▸ DIRECTIONS FOR THIS TASK:
Set the data down again, exactly as it appears below.
————————
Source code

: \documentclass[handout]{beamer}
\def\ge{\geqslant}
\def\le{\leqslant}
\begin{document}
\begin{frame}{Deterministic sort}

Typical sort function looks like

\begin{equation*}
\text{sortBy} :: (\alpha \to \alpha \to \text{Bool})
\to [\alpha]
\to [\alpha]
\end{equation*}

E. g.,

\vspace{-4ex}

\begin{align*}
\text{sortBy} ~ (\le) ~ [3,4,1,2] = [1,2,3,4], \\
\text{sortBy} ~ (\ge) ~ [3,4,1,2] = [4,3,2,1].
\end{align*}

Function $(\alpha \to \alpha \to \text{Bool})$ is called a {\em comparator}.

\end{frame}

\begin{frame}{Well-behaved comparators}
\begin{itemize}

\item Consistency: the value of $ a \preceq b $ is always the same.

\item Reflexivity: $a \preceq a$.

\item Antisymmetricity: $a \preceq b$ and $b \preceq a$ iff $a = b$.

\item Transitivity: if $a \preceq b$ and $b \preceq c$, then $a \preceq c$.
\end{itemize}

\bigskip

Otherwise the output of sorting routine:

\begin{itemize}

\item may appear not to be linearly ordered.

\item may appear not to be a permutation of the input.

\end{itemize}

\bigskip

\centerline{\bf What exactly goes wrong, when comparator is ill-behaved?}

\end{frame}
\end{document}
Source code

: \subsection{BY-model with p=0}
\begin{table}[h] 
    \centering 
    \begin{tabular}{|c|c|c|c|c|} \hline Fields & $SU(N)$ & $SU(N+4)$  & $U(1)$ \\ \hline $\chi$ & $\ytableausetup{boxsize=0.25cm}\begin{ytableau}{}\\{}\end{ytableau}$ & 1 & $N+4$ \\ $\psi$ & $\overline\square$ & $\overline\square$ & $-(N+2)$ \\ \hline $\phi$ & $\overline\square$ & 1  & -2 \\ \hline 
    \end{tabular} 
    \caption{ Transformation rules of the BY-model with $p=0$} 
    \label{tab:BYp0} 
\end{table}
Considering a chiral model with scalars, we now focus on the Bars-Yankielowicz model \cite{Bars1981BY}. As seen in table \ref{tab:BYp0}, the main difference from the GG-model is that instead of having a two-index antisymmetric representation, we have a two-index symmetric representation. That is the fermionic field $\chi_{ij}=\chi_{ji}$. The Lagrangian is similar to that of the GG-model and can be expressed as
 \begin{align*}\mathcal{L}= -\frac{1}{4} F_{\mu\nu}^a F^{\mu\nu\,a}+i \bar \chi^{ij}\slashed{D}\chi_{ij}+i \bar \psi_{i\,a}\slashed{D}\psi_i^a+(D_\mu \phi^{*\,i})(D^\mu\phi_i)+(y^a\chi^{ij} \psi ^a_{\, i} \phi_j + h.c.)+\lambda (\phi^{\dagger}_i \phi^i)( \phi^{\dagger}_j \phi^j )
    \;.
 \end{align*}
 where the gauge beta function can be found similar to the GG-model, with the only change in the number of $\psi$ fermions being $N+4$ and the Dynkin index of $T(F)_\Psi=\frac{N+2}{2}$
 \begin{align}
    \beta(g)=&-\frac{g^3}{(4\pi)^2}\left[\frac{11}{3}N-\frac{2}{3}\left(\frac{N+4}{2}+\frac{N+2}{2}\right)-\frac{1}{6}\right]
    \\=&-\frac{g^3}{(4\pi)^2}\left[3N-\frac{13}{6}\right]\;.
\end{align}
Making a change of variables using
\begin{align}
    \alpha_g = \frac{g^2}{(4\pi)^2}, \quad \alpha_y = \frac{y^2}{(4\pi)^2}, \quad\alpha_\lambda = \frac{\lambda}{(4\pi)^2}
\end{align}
————————
▸ WRITTEN RESPONSE:
Source code

: \documentclass[handout]{beamer}
\def\ge{\geqslant}
\def\le{\leqslant}
\begin{document}
\begin{frame}{Deterministic sort}

Typical sort function looks like

\begin{equation*}
\text{sortBy} :: (\alpha \to \alpha \to \text{Bool})
\to [\alpha]
\to [\alpha]
\end{equation*}

E. g.,

\vspace{-4ex}

\begin{align*}
\text{sortBy} ~ (\le) ~ [3,4,1,2] = [1,2,3,4], \\
\text{sortBy} ~ (\ge) ~ [3,4,1,2] = [4,3,2,1].
\end{align*}

Function $(\alpha \to \alpha \to \text{Bool})$ is called a {\em comparator}.

\end{frame}

\begin{frame}{Well-behaved comparators}
\begin{itemize}

\item Consistency: the value of $ a \preceq b $ is always the same.

\item Reflexivity: $a \preceq a$.

\item Antisymmetricity: $a \preceq b$ and $b \preceq a$ iff $a = b$.

\item Transitivity: if $a \preceq b$ and $b \preceq c$, then $a \preceq c$.
\end{itemize}

\bigskip

Otherwise the output of sorting routine:

\begin{itemize}

\item may appear not to be linearly ordered.

\item may appear not to be a permutation of the input.

\end{itemize}

\bigskip

\centerline{\bf What exactly goes wrong, when comparator is ill-behaved?}

\end{frame}
\end{document}
Source code

: \subsection{BY-model with p=0}
\begin{table}[h] 
    \centering 
    \begin{tabular}{|c|c|c|c|c|} \hline Fields & $SU(N)$ & $SU(N+4)$  & $U(1)$ \\ \hline $\chi$ & $\ytableausetup{boxsize=0.25cm}\begin{ytableau}{}\\{}\end{ytableau}$ & 1 & $N+4$ \\ $\psi$ & $\overline\square$ & $\overline\square$ & $-(N+2)$ \\ \hline $\phi$ & $\overline\square$ & 1  & -2 \\ \hline 
    \end{tabular} 
    \caption{ Transformation rules of the BY-model with $p=0$} 
    \label{tab:BYp0} 
\end{table}
Considering a chiral model with scalars, we now focus on the Bars-Yankielowicz model \cite{Bars1981BY}. As seen in table \ref{tab:BYp0}, the main difference from the GG-model is that instead of having a two-index antisymmetric representation, we have a two-index symmetric representation. That is the fermionic field $\chi_{ij}=\chi_{ji}$. The Lagrangian is similar to that of the GG-model and can be expressed as
 \begin{align*}\mathcal{L}= -\frac{1}{4} F_{\mu\nu}^a F^{\mu\nu\,a}+i \bar \chi^{ij}\slashed{D}\chi_{ij}+i \bar \psi_{i\,a}\slashed{D}\psi_i^a+(D_\mu \phi^{*\,i})(D^\mu\phi_i)+(y^a\chi^{ij} \psi ^a_{\, i} \phi_j + h.c.)+\lambda (\phi^{\dagger}_i \phi^i)( \phi^{\dagger}_j \phi^j )
    \;.
 \end{align*}
 where the gauge beta function can be found similar to the GG-model, with the only change in the number of $\psi$ fermions being $N+4$ and the Dynkin index of $T(F)_\Psi=\frac{N+2}{2}$
 \begin{align}
    \beta(g)=&-\frac{g^3}{(4\pi)^2}\left[\frac{11}{3}N-\frac{2}{3}\left(\frac{N+4}{2}+\frac{N+2}{2}\right)-\frac{1}{6}\right]
    \\=&-\frac{g^3}{(4\pi)^2}\left[3N-\frac{13}{6}\right]\;.
\end{align}
Making a change of variables using
\begin{align}
    \alpha_g = \frac{g^2}{(4\pi)^2}, \quad \alpha_y = \frac{y^2}{(4\pi)^2}, \quad\alpha_\lambda = \frac{\lambda}{(4\pi)^2}
\end{align}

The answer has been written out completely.